NO TEMPO DE SALAZAR, CAETANO E OUTROS
O CONTO DO VIGÁRIO
A VERMELHINHA NO QUARTEL DE TANCOS
João Matias, tem uma história do conto do vigário que diz ter-lhe servido para vida.
Foi nos anos sessenta e estava na tropa. Nunca se aventurou em jogar à batota, não só por não ter muito jeito, mas por medo de perder o pouco dinheiro que tinha.
Alguns camaradas em Tancos (sempre que o cabo ou sargento de dia, não estivessem por perto), aproveitavam as horas mortas para jogar à lerpa, a dinheiro ou a tabaco. Os menos instruídos na arte, jogavam ao montinho, e os mais reguilas, arriscavam a vermelhinha. Matias arriscou uma vez e isso serviu-lhe de emenda.
Para quem não souber, recorde-se que a vermelhinha é um jogo de cartas, da mais pura batota, e que se via, algo à socapa, nas feiras e romarias, depenando os gananciosos incautos.
Consistia em escolher uma dama de um naipe vermelho, daí o nome vermelhinha, entre duas outras cartas de naipe preto.

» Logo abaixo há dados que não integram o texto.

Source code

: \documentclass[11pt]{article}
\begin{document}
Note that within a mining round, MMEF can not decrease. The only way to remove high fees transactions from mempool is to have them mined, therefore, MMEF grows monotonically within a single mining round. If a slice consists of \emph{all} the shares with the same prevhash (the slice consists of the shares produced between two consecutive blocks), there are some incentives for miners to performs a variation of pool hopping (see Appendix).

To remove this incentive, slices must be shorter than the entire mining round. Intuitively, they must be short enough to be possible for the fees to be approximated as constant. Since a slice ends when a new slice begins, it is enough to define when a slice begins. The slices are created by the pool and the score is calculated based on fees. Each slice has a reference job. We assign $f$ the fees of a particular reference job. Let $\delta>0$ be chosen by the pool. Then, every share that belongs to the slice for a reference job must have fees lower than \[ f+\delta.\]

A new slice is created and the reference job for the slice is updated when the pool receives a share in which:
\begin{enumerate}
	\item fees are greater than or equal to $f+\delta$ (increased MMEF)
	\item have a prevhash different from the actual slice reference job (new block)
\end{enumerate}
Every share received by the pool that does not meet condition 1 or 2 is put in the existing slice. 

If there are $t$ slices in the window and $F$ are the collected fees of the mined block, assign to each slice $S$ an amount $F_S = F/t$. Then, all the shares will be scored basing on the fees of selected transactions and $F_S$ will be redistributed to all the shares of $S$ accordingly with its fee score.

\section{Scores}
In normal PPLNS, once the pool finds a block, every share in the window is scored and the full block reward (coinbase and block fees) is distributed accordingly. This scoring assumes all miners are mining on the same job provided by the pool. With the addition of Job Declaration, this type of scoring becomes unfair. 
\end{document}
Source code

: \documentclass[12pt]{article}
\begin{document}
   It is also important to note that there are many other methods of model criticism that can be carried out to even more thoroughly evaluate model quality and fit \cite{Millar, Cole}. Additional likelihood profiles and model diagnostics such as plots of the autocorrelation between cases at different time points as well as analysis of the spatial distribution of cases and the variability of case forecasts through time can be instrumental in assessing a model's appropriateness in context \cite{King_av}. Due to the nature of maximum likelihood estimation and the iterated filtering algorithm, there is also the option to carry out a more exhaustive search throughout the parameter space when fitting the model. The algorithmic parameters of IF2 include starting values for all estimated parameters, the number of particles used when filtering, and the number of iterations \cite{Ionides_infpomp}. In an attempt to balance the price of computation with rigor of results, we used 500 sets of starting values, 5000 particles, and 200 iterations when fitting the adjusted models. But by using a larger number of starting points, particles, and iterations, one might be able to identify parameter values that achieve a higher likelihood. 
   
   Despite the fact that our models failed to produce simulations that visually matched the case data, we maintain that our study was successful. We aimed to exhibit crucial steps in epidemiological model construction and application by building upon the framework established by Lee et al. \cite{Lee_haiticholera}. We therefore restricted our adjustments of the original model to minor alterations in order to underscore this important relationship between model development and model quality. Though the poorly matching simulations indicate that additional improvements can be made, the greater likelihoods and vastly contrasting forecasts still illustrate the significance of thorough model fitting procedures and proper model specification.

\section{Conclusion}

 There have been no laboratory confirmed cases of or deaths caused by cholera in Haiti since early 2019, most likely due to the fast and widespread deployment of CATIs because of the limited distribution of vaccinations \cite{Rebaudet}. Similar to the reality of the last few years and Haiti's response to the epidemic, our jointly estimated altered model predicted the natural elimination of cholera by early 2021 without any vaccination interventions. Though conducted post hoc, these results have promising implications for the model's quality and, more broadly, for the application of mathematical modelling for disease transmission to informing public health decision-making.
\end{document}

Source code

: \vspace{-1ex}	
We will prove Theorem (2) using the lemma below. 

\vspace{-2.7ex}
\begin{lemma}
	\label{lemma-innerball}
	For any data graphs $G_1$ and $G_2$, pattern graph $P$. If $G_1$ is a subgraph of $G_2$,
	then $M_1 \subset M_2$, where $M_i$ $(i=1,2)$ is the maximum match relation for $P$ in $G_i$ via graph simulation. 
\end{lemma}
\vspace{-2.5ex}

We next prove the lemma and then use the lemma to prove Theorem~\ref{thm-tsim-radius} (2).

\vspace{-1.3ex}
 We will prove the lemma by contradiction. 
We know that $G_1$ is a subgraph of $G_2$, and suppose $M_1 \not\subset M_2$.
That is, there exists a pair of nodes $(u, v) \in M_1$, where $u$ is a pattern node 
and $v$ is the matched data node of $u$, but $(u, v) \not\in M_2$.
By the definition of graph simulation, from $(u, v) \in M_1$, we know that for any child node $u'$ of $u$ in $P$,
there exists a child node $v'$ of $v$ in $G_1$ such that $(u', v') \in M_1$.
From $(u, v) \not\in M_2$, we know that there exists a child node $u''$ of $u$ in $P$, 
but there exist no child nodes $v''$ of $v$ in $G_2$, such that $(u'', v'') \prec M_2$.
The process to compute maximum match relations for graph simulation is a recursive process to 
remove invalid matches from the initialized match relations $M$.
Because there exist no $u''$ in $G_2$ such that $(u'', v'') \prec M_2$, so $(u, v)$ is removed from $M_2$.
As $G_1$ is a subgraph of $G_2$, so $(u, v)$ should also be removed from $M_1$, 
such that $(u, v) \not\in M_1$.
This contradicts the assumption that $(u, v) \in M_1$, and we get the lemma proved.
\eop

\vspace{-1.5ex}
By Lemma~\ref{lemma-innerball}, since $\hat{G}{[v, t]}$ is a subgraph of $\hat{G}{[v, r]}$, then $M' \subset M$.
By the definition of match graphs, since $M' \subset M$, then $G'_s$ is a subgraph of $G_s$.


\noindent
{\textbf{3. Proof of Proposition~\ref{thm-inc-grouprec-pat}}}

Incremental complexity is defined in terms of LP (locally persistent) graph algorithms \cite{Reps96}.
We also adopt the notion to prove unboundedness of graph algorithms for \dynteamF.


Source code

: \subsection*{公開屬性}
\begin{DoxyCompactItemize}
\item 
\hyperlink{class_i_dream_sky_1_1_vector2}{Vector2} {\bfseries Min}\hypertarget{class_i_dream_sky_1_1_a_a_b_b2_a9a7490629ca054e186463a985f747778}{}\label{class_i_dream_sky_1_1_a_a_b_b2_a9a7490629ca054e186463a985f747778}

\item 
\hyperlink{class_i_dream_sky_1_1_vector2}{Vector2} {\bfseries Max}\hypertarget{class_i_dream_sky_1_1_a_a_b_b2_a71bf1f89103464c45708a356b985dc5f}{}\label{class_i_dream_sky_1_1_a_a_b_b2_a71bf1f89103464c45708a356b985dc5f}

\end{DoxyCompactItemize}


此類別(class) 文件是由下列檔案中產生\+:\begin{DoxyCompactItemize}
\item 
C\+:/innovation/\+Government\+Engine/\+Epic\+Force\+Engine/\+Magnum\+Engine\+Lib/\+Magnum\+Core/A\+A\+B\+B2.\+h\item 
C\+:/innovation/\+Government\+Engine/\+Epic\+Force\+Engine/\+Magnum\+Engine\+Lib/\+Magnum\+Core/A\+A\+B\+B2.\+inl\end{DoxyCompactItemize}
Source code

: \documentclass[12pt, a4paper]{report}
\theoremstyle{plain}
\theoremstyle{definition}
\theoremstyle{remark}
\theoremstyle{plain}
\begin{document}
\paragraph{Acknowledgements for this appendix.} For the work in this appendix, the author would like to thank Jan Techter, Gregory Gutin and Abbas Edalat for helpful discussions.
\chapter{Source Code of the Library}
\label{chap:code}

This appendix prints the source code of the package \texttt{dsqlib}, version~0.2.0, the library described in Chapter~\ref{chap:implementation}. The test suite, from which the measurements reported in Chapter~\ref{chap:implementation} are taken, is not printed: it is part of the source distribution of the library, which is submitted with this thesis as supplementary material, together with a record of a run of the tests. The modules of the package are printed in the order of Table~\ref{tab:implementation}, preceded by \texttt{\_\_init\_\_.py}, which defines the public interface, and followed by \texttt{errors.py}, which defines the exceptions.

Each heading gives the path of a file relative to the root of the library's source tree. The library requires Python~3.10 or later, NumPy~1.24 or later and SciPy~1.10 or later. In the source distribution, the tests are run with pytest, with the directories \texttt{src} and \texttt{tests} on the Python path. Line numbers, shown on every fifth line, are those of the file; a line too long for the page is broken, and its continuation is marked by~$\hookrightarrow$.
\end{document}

O jogador/batoteiro, mostrava previamente onde estava a dama e, depois de manipular as cartas com grande velocidade, convidava a vítima a tentar descobri-la.
Para servir de isco, havia sempre um cúmplice, por perto. Este jogava e acertava quase sempre e até ajudava, quando o batoteiro fingia uma pequena distracção. Indicava onde se devia apostar, chamando a atenção para o facto da dama estar marcada com uma pequena dobra num dos cantos.
O incauto ganhava a primeira, segunda ou até terceira vez, o que o levava depois a apostar mais forte.
O papalvo do Matias, um dia lá começou a jogar e a ganhar, até que escolheu a carta marcada. Só que a carta marcada era afinal um Às de Espadas!
Como é que isso podia ter-lhe acontecido?
O António da Costa, colega mais antigo e por sinal da Nazaré, depois de o deixar perder outra vez, chamou-o de lado e disse:
-João, deixa-te dessas merdas, isso é só para perder dinheiro. Ninguém ganha. Repara naquele gajo. É o capanga, está ali para te sacar a massa. Deixa-te de ser parvo e gasta mas é o dinheiro numas cervejolas, que tem mais interesse. Anda daí. Esses gajos são uns filhos da p…, quando baterem com os cornos, em Angola, vão aprender o valor da amizade.
E foi então que lhe explicou que, naquele jogo, era impossível ganhar. Havia muitos truques que o batoteiro podia fazer, incluindo o de, disfarçadamente, desmarcar o canto da dama, para marcar o de uma das outras cartas de naipe preto.